A snapshot of my progress can be found in this GitHub repo: https://github.com/ericabrody/data_explore.git
Between Thursday and Saturday, I made a lot of progress. I got to a major hurdle trying to fomat the output for looking at univariate statistics for a variable by another variable (state/sex). The mean is a float with 2 decimal places, while all the other numbers are integers, so they just were not going to line up with tabs. Eric suggested I look at Python format strings and I found some helpful resources – https://pyformat.info and http://www.python-course.eu/python3_formatted_output.php. It took a lot of time to parse the documentation to figure out exactly what I needed, but I finally got there with a lot of breaks and trial and error. I am confident that I will complete all the project requirements by Friday, but not sure how the stretch goals will go.

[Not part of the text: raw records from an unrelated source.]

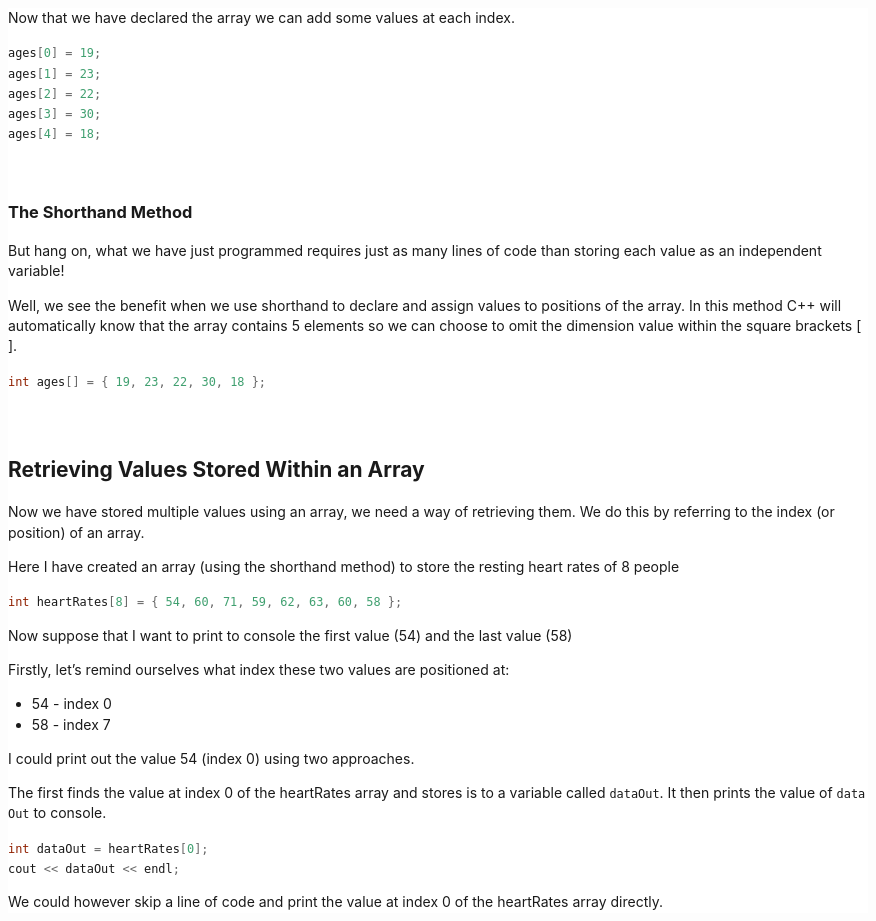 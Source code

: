Now that we have declared the array we can add some values at each index.

```C++
ages[0] = 19;
ages[1] = 23;
ages[2] = 22;
ages[3] = 30;
ages[4] = 18;
```

&nbsp;
&nbsp;

### The Shorthand Method

But hang on, what we have just programmed requires just as many lines of code than storing each value as an independent variable!

Well, we see the benefit when we use shorthand to declare and assign values to positions of the array. In this method C++ will automatically know that the array contains 5 elements so we can choose to omit the dimension value within the square brackets [ ].

```C++
int ages[] = { 19, 23, 22, 30, 18 };
```

&nbsp;
&nbsp;

## Retrieving Values Stored Within an Array

Now we have stored multiple values using an array, we need a way of retrieving them. We do this by referring to the index (or position) of an array.

Here I have created an array (using the shorthand method) to store the resting heart rates of 8 people

```C++
int heartRates[8] = { 54, 60, 71, 59, 62, 63, 60, 58 };
```

Now suppose that I want to print to console the first value (54) and the last value (58)

Firstly, let’s remind ourselves what index these two values are positioned at:

* 54 - index 0
* 58 - index 7

I could print out the value 54 (index 0) using two approaches.

The first finds the value at index 0 of the heartRates array and stores is to a variable called ```dataOut```. It then prints the value of ```dataOut``` to console.

```C++
int dataOut = heartRates[0];
cout << dataOut << endl;
```

We could however skip a line of code and print the value at index 0 of the heartRates array directly.
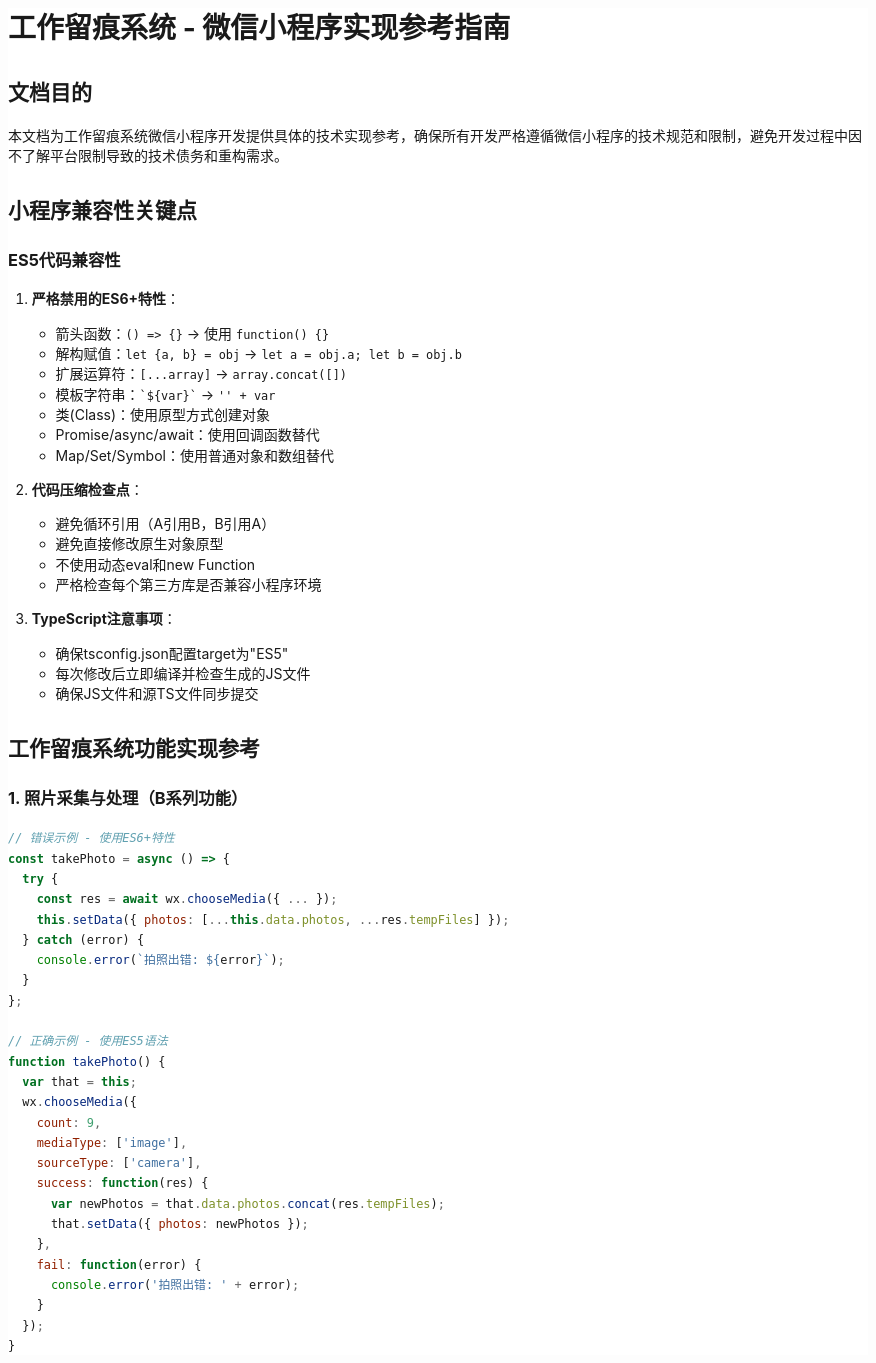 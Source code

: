 # 工作留痕系统 - 微信小程序实现参考指南

## 文档目的

本文档为工作留痕系统微信小程序开发提供具体的技术实现参考，确保所有开发严格遵循微信小程序的技术规范和限制，避免开发过程中因不了解平台限制导致的技术债务和重构需求。

## 小程序兼容性关键点

### ES5代码兼容性

1. **严格禁用的ES6+特性**：
   - 箭头函数：`() => {}` → 使用 `function() {}`
   - 解构赋值：`let {a, b} = obj` → `let a = obj.a; let b = obj.b`
   - 扩展运算符：`[...array]` → `array.concat([])`
   - 模板字符串：`` `${var}` `` → `'' + var`
   - 类(Class)：使用原型方式创建对象
   - Promise/async/await：使用回调函数替代
   - Map/Set/Symbol：使用普通对象和数组替代

2. **代码压缩检查点**：
   - 避免循环引用（A引用B，B引用A）
   - 避免直接修改原生对象原型
   - 不使用动态eval和new Function
   - 严格检查每个第三方库是否兼容小程序环境

3. **TypeScript注意事项**：
   - 确保tsconfig.json配置target为"ES5"
   - 每次修改后立即编译并检查生成的JS文件
   - 确保JS文件和源TS文件同步提交

## 工作留痕系统功能实现参考

### 1. 照片采集与处理（B系列功能）

```javascript
// 错误示例 - 使用ES6+特性
const takePhoto = async () => {
  try {
    const res = await wx.chooseMedia({ ... });
    this.setData({ photos: [...this.data.photos, ...res.tempFiles] });
  } catch (error) {
    console.error(`拍照出错: ${error}`);
  }
};

// 正确示例 - 使用ES5语法
function takePhoto() {
  var that = this;
  wx.chooseMedia({
    count: 9,
    mediaType: ['image'],
    sourceType: ['camera'],
    success: function(res) {
      var newPhotos = that.data.photos.concat(res.tempFiles);
      that.setData({ photos: newPhotos });
    },
    fail: function(error) {
      console.error('拍照出错: ' + error);
    }
  });
}
```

Milestones Finished - [x] Review BRFSS documentation for 2014 and 2013 to identify which columns are associated with the variables I want to include in my datasets
[x] Import the desired variables from the 2013 and 2014 data files which are in fixed width format
[x] Convert the fixed width format into a csv format outside of my actual data analysis program (and require users who bring their own data to bring a csv)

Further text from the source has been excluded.